Benedicto XV, el papa que murió tras contagiarse de gripe

Su pontificado inició el 3 de septiembre de 1914 y concluyó el 22 de enero de 1922. Un resfriado que luego se convirtió en bronconeumonía puso fin a su vida.

El papá Benedicto XV falleció tras sufrir varios días de bronconeumonía, desencadenada por un resfrriado. Foto EDH Archivo

Por Osmín Monge

Mar 02, 2020- 15:40

La semana pasada, a través de diferentes medios de comunicación y en redes sociales, se conoció la noticia de que el papa Francisco, de 83 años, padecía una enfermedad respiratoria, la que lo obligó a suspender todas sus audiencias oficiales y otros compromisos.

El achaque del sumo pontífice de inmediato hizo creer en muchas personas que se había contagiado con el coronavirus, el cual ha infectado en Italia a más de 800 personas, en su mayoría en el norte del país.

A pesar de que su gripe se agravó a raíz las fuertes rachas de viento en El Vaticano, el papa acudió el domingo pasado al rezo del Ángelus desde la ventana del palacio Apostólico. El pontífice dirigió la plegaria sonándose la nariz y tosiendo.

Afortunadamente Francisco no ha sido contagiado con el coronavirus, así los dejó saber El Vaticano a través de un comunicado. “No hay evidencia que impulse a diagnosticar nada más que un ligero resfriado”, aseguró.

El papa Francisco suspendió muchas de sus actividades por culpa de un resfriado. Foto EDH Archivo

La situación actual de Francisco no pudo evitar que muchos expertos en temas del Vaticano o historiadores recordarán al papa Benedicto VX, quien en 1922 falleció por culpa de una bronconeumonía, originada por un episodio previo de gripe.

Ciertos medios aseguran que Giacomo della Chiesa, nombre de pila de aquel papa, murió a consecuencia de la pandemia de la gripe española que azotó al mundo en aquella época, sin embargo, las causas de su deceso habrían sido originadas tras padecer un “simple” resfriado.

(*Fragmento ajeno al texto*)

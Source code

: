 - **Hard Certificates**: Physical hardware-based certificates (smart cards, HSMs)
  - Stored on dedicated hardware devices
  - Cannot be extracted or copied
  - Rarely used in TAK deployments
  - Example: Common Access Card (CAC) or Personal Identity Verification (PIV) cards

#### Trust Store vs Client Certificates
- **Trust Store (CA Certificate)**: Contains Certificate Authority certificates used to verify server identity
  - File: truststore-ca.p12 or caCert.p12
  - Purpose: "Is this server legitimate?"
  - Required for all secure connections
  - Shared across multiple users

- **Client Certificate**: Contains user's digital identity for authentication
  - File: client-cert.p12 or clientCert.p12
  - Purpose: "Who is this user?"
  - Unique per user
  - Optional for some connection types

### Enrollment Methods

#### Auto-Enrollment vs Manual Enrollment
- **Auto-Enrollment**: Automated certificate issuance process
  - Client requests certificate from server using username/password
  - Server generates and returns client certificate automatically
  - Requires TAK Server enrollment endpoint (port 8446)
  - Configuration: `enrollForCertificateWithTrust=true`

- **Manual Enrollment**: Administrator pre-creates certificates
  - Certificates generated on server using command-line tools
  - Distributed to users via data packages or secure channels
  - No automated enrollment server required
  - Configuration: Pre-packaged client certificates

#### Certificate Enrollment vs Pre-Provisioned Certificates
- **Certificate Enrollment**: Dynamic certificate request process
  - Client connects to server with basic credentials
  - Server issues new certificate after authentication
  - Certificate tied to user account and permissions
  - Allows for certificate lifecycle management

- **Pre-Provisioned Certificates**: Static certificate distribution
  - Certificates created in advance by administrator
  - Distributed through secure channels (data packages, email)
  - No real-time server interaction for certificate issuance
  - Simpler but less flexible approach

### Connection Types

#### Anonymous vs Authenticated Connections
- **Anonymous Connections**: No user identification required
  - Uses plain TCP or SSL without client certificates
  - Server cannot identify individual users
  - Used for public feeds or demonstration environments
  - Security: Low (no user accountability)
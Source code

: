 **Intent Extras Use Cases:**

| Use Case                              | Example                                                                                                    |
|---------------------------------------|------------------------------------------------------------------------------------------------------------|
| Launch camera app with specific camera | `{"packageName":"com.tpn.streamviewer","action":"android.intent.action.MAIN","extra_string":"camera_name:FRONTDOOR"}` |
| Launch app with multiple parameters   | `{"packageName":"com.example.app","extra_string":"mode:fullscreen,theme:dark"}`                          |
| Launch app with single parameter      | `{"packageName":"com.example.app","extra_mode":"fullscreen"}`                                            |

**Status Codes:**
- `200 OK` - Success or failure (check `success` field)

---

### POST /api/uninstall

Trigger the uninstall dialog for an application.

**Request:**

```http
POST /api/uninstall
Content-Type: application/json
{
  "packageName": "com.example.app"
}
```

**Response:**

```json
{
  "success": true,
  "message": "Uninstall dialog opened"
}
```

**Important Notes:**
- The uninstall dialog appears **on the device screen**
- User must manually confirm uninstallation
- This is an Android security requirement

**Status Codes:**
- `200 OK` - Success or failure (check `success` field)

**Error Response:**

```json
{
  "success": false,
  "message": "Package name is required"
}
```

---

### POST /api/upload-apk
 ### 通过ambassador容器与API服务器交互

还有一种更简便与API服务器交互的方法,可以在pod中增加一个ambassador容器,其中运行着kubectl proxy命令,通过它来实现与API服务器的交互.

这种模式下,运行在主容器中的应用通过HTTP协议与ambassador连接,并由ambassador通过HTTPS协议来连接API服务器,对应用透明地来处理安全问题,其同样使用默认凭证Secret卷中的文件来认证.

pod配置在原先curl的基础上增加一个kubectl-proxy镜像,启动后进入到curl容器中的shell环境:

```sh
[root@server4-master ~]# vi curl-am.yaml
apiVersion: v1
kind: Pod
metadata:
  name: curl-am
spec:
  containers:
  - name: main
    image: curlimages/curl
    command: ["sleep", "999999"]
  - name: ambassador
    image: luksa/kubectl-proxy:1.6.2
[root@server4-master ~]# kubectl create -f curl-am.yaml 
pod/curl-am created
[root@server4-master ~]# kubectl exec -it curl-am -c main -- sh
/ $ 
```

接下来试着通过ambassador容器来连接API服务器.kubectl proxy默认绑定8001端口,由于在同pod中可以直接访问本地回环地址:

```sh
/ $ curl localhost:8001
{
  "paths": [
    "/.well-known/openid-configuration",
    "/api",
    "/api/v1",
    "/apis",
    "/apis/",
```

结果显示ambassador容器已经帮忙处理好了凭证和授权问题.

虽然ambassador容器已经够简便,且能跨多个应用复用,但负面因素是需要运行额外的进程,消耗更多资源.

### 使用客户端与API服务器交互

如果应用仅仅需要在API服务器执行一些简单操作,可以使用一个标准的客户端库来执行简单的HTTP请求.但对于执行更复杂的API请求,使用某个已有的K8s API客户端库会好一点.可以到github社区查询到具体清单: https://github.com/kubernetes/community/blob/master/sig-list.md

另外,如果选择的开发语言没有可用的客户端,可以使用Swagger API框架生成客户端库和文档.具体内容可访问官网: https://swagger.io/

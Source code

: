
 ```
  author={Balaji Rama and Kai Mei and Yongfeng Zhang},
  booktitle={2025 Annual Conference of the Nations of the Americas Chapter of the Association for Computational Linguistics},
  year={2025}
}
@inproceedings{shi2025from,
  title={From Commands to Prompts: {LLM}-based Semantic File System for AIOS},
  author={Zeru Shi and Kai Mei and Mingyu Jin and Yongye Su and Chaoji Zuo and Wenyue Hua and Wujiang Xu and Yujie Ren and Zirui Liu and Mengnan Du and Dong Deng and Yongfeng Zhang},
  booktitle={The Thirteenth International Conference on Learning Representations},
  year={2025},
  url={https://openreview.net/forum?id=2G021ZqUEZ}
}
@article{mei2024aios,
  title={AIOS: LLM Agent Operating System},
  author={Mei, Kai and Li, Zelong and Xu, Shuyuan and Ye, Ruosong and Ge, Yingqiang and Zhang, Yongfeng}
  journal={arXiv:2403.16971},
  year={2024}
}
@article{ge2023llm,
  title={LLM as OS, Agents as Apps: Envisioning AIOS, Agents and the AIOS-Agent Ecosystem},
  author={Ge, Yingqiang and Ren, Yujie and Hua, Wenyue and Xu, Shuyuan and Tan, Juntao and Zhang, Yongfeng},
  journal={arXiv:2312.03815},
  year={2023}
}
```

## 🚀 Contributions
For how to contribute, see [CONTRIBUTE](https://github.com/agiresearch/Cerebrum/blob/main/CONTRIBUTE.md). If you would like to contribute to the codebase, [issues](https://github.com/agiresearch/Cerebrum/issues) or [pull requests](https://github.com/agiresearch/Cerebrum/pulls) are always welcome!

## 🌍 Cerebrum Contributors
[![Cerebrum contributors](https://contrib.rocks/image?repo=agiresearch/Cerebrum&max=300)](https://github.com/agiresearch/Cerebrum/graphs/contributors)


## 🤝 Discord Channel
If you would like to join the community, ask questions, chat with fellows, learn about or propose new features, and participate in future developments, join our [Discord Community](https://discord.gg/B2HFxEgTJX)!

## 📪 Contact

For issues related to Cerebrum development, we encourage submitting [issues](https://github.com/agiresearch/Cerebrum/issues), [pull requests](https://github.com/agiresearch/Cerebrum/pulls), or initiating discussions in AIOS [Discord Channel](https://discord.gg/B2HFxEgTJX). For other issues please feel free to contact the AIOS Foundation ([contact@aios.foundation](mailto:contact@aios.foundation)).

A principios de enero de aquel año, luego de haber celebrado misa con las monjas de la Casa de Santa Marta, Benedicto XV tuvo que esperar un buen rato a su conductor bajo la fría lluvia, lo que provocó que enfermara de un resfriado, que pronto se desencadenó en una bronconeumonía. Producto de ello, y pese a todos los tratamientos médicos a los que fue sometido, el 22 de ese mes falleció a la edad de 67 años, en compañía de sus sobrinos. Sus últimas palabras fueron: “Ofrecemos nuestra vida para la paz en el mundo”.

Su cuerpo hoy descansa en las grutas vaticanas.

Benedicto XV murió a los 7 años. Foto Instagram @eternal_rome

Benicto XV sucedió en el pontificado al Papa san Pío X, al comienzo de la Primera Guerra Mundial, y tomó el nombre de San Benito (480-547), autor de la Regla monástica y fundador de los benedictinos.

En 2005, Joseph Ratzinger, tras ser elegido papa se impuso el nombre de Benedicto XVI, en honor al papa que murió en 1922.

“He querido llamarme Benedicto XVI para relacionarme idealmente al venerado pontífice Benedicto XV, que ha guiado a la Iglesia en un periodo atormentado por el primer conflicto mundial. Fue valiente y auténtico profeta de paz y actuó con extrema valentía desde el inicio, para evitar el drama de la guerra y después al limitar las nefastas consecuencias”, dijo Ratzinger al ser nombrado Vicario de Cristo.